Coffee Shops and Wiener Joints: NR's John Miller on the Laffey / Chafee Race

Now, for a limited time, John J Miller's piece on the Laffey / Chafee race from the August 7 issue of National Review. For non-subsribers a copy is available in the Senescent Man library, Oblogatory Reading.

A few excerpts:

...Chafee might be the most irritating Republican in the Senate. The problem isn’t simply that he opposes tax cuts, supports partial-birth abortion, and believes that enemy combatants should enjoy habeas corpus rights. After all, somebody has to be the most liberal Republican senator, and chances are it will be a person who hails from a true-blue state like Rhode Island.
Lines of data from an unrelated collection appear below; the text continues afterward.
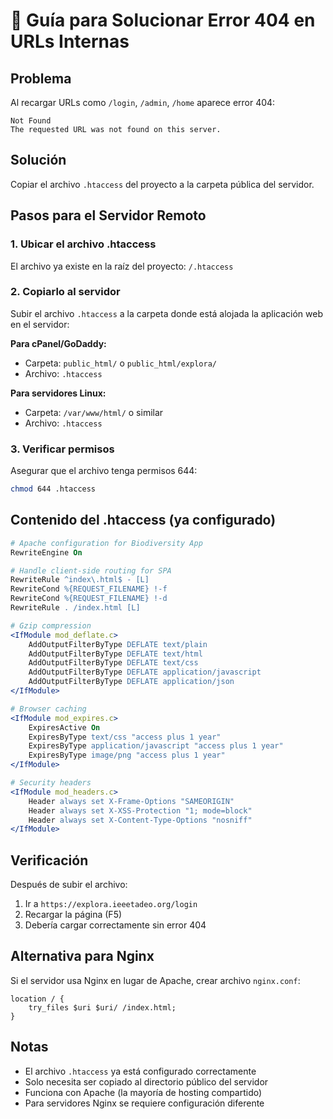 # 🚀 Guía para Solucionar Error 404 en URLs Internas

## Problema
Al recargar URLs como `/login`, `/admin`, `/home` aparece error 404:
```
Not Found
The requested URL was not found on this server.
```

## Solución
Copiar el archivo `.htaccess` del proyecto a la carpeta pública del servidor.

## Pasos para el Servidor Remoto

### 1. Ubicar el archivo .htaccess
El archivo ya existe en la raíz del proyecto: `/.htaccess`

### 2. Copiarlo al servidor
Subir el archivo `.htaccess` a la carpeta donde está alojada la aplicación web en el servidor:

**Para cPanel/GoDaddy:**
- Carpeta: `public_html/` o `public_html/explora/`
- Archivo: `.htaccess`

**Para servidores Linux:**
- Carpeta: `/var/www/html/` o similar
- Archivo: `.htaccess`

### 3. Verificar permisos
Asegurar que el archivo tenga permisos 644:
```bash
chmod 644 .htaccess
```

## Contenido del .htaccess (ya configurado)

```apache
# Apache configuration for Biodiversity App
RewriteEngine On

# Handle client-side routing for SPA
RewriteRule ^index\.html$ - [L]
RewriteCond %{REQUEST_FILENAME} !-f
RewriteCond %{REQUEST_FILENAME} !-d
RewriteRule . /index.html [L]

# Gzip compression
<IfModule mod_deflate.c>
    AddOutputFilterByType DEFLATE text/plain
    AddOutputFilterByType DEFLATE text/html
    AddOutputFilterByType DEFLATE text/css
    AddOutputFilterByType DEFLATE application/javascript
    AddOutputFilterByType DEFLATE application/json
</IfModule>

# Browser caching
<IfModule mod_expires.c>
    ExpiresActive On
    ExpiresByType text/css "access plus 1 year"
    ExpiresByType application/javascript "access plus 1 year"
    ExpiresByType image/png "access plus 1 year"
</IfModule>

# Security headers
<IfModule mod_headers.c>
    Header always set X-Frame-Options "SAMEORIGIN"
    Header always set X-XSS-Protection "1; mode=block"
    Header always set X-Content-Type-Options "nosniff"
</IfModule>
```

## Verificación
Después de subir el archivo:
1. Ir a `https://explora.ieeetadeo.org/login`
2. Recargar la página (F5)
3. Debería cargar correctamente sin error 404

## Alternativa para Nginx
Si el servidor usa Nginx en lugar de Apache, crear archivo `nginx.conf`:

```nginx
location / {
    try_files $uri $uri/ /index.html;
}
```

## Notas
- El archivo `.htaccess` ya está configurado correctamente
- Solo necesita ser copiado al directorio público del servidor
- Funciona con Apache (la mayoría de hosting compartido)
- Para servidores Nginx se requiere configuración diferente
What makes Chafee stand out even among figures such as senators Susan Collins and Olympia Snowe — liberal Republicans from Maine — is his sheer flamboyance. In 2004, he announced that he wasn’t voting for President Bush’s reelection. In what he called a “symbolic protest,” he wrote in the name of Bush’s father on his ballot. He also threatened to switch parties, something he may very well do if Democrats can welcome him into a Senate majority. Last January, Chafee was the only Republican to oppose the confirmation of Supreme Court justice Samuel Alito. And in March, he described Sen. Russ Feingold’s censure resolution to condemn Bush as “positive,” because it helped put the issue of wiretapping “into the public awareness.” (When these comments achieved their own public awareness — or, more accurately, their own notoriety — he added that he opposed censure.)

A close look at Chafee’s congressional record suggests that the senator would fit comfortably within the Democratic fold: The American Conservative Union gives Chafee a lifetime rating of 37 out of a possible 100. This is not only the worst performance in the GOP, but it actually places Chafee to the left of Democratic senator Ben Nelson of Nebraska. Chafee’s rating for 2005 is a dismal 12, which is precisely the score of Sen. Hillary Clinton. Only 24 senators received a lower score. Twenty-three of them are liberal Democrats, and the other is Jim Jeffords, the “independent” who caucuses with the Democrats. Even Feingold, who is actively courting his party’s left wing in anticipation of a presidential run, was rated a point better than Chafee. So it’s no wonder that a lot of rank-and-file Republicans have run out of patience with Rhode Island’s junior senator.